──────── Task inputs ────────

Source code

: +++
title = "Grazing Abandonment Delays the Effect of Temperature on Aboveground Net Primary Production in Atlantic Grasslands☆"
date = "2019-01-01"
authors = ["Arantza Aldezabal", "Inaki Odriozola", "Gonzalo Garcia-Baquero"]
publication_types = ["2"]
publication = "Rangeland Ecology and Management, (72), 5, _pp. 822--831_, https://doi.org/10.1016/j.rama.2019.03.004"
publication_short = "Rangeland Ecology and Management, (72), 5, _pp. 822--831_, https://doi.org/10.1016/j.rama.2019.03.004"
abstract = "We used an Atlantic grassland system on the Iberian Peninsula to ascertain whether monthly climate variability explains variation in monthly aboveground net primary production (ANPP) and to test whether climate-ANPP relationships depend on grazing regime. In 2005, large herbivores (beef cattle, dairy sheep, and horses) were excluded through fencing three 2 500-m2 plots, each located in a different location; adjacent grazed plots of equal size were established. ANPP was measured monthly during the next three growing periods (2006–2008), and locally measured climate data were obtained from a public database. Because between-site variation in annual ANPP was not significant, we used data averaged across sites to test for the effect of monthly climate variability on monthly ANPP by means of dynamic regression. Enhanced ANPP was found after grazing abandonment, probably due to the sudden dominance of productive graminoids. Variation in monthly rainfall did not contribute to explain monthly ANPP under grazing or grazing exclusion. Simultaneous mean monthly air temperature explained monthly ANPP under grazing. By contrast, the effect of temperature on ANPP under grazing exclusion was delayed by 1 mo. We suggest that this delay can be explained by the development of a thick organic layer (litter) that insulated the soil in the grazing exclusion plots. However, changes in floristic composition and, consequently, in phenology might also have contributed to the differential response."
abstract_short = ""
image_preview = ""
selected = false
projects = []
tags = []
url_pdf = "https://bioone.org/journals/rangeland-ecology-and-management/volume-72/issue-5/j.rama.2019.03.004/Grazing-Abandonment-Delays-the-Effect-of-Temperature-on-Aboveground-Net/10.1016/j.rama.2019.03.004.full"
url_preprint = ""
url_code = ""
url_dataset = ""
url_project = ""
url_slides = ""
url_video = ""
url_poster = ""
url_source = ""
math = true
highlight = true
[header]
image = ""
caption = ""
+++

────────

Each record above is to be written out again, without any change.

Source code

: +++
title = "Grazing Abandonment Delays the Effect of Temperature on Aboveground Net Primary Production in Atlantic Grasslands☆"
date = "2019-01-01"
authors = ["Arantza Aldezabal", "Inaki Odriozola", "Gonzalo Garcia-Baquero"]
publication_types = ["2"]
publication = "Rangeland Ecology and Management, (72), 5, _pp. 822--831_, https://doi.org/10.1016/j.rama.2019.03.004"
publication_short = "Rangeland Ecology and Management, (72), 5, _pp. 822--831_, https://doi.org/10.1016/j.rama.2019.03.004"
abstract = "We used an Atlantic grassland system on the Iberian Peninsula to ascertain whether monthly climate variability explains variation in monthly aboveground net primary production (ANPP) and to test whether climate-ANPP relationships depend on grazing regime. In 2005, large herbivores (beef cattle, dairy sheep, and horses) were excluded through fencing three 2 500-m2 plots, each located in a different location; adjacent grazed plots of equal size were established. ANPP was measured monthly during the next three growing periods (2006–2008), and locally measured climate data were obtained from a public database. Because between-site variation in annual ANPP was not significant, we used data averaged across sites to test for the effect of monthly climate variability on monthly ANPP by means of dynamic regression. Enhanced ANPP was found after grazing abandonment, probably due to the sudden dominance of productive graminoids. Variation in monthly rainfall did not contribute to explain monthly ANPP under grazing or grazing exclusion. Simultaneous mean monthly air temperature explained monthly ANPP under grazing. By contrast, the effect of temperature on ANPP under grazing exclusion was delayed by 1 mo. We suggest that this delay can be explained by the development of a thick organic layer (litter) that insulated the soil in the grazing exclusion plots. However, changes in floristic composition and, consequently, in phenology might also have contributed to the differential response."
abstract_short = ""
image_preview = ""
selected = false
projects = []
tags = []
url_pdf = "https://bioone.org/journals/rangeland-ecology-and-management/volume-72/issue-5/j.rama.2019.03.004/Grazing-Abandonment-Delays-the-Effect-of-Temperature-on-Aboveground-Net/10.1016/j.rama.2019.03.004.full"
url_preprint = ""
url_code = ""
url_dataset = ""
url_project = ""
url_slides = ""
url_video = ""
url_poster = ""
url_source = ""
math = true
highlight = true
[header]
image = ""
caption = ""
+++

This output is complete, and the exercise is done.